LISTED ENTRIES:
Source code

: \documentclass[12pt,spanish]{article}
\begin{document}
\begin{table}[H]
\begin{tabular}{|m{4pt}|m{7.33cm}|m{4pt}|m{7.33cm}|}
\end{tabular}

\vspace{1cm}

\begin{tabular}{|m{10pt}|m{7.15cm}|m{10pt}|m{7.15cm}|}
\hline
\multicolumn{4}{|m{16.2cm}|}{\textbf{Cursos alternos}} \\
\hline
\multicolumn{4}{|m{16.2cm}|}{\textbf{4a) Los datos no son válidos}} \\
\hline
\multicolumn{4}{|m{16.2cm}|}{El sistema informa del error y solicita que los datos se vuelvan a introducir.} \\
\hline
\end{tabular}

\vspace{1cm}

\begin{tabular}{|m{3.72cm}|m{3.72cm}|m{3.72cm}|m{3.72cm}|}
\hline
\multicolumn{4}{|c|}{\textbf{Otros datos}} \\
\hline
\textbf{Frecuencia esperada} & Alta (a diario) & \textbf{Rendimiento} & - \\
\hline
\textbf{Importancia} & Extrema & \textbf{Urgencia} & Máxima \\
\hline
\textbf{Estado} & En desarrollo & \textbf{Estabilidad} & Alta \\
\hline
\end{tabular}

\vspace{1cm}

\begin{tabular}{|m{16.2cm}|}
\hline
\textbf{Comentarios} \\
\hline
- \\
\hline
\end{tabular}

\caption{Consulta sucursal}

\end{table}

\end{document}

WHAT THE TASK REQUIRES:
Please reproduce every record shown above, exactly as written.

THE COMPLETED TASK:
Source code

: \documentclass[12pt,spanish]{article}
\begin{document}
\begin{table}[H]
\begin{tabular}{|m{4pt}|m{7.33cm}|m{4pt}|m{7.33cm}|}
\end{tabular}

\vspace{1cm}

\begin{tabular}{|m{10pt}|m{7.15cm}|m{10pt}|m{7.15cm}|}
\hline
\multicolumn{4}{|m{16.2cm}|}{\textbf{Cursos alternos}} \\
\hline
\multicolumn{4}{|m{16.2cm}|}{\textbf{4a) Los datos no son válidos}} \\
\hline
\multicolumn{4}{|m{16.2cm}|}{El sistema informa del error y solicita que los datos se vuelvan a introducir.} \\
\hline
\end{tabular}

\vspace{1cm}

\begin{tabular}{|m{3.72cm}|m{3.72cm}|m{3.72cm}|m{3.72cm}|}
\hline
\multicolumn{4}{|c|}{\textbf{Otros datos}} \\
\hline
\textbf{Frecuencia esperada} & Alta (a diario) & \textbf{Rendimiento} & - \\
\hline
\textbf{Importancia} & Extrema & \textbf{Urgencia} & Máxima \\
\hline
\textbf{Estado} & En desarrollo & \textbf{Estabilidad} & Alta \\
\hline
\end{tabular}

\vspace{1cm}

\begin{tabular}{|m{16.2cm}|}
\hline
\textbf{Comentarios} \\
\hline
- \\
\hline
\end{tabular}

\caption{Consulta sucursal}

\end{table}

\end{document}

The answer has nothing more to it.